[Exercise requirements] Among the entries, find each line that includes the string "Sorcery" and list it.

[Extracted information]
----------

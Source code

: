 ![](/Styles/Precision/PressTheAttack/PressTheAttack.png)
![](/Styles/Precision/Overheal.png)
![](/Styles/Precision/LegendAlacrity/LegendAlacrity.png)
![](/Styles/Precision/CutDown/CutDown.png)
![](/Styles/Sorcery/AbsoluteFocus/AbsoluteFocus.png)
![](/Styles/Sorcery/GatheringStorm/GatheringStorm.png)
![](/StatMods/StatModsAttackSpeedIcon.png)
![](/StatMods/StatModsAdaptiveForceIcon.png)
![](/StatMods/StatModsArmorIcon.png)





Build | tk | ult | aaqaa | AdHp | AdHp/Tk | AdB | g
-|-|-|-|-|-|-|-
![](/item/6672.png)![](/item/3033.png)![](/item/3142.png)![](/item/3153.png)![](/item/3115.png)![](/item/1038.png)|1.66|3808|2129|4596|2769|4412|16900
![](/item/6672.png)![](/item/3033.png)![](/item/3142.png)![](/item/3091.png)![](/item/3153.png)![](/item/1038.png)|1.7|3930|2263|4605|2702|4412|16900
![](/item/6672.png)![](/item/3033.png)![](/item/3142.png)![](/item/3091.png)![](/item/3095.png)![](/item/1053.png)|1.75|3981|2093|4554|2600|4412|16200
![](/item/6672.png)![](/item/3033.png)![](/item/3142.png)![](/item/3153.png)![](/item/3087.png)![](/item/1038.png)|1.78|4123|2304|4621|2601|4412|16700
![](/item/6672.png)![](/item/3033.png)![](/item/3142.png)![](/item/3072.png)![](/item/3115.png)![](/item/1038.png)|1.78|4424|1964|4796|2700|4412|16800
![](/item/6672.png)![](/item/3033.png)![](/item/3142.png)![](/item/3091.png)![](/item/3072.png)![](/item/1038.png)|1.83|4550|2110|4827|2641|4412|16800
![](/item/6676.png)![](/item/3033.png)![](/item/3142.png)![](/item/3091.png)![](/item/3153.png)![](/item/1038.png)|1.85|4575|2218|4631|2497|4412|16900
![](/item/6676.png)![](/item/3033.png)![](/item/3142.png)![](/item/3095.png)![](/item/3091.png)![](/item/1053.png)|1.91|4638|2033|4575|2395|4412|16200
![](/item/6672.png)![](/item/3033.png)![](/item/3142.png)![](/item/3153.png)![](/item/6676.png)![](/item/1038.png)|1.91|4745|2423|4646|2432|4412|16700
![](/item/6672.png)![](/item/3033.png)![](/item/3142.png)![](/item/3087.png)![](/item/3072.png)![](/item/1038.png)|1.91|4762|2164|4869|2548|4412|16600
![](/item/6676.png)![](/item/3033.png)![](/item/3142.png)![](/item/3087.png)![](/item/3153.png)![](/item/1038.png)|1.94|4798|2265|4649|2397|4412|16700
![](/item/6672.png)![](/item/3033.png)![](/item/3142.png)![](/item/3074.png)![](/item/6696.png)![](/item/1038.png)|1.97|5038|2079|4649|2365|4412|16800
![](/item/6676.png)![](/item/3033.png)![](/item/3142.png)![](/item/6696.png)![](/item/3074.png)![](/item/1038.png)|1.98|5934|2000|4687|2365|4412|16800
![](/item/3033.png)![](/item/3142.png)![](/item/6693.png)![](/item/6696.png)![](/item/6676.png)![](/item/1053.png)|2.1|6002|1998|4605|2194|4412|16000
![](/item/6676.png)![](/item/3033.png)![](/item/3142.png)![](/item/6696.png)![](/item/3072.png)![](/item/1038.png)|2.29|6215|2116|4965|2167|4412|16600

----------

[Response area]
![](/Styles/Sorcery/AbsoluteFocus/AbsoluteFocus.png)
![](/Styles/Sorcery/GatheringStorm/GatheringStorm.png)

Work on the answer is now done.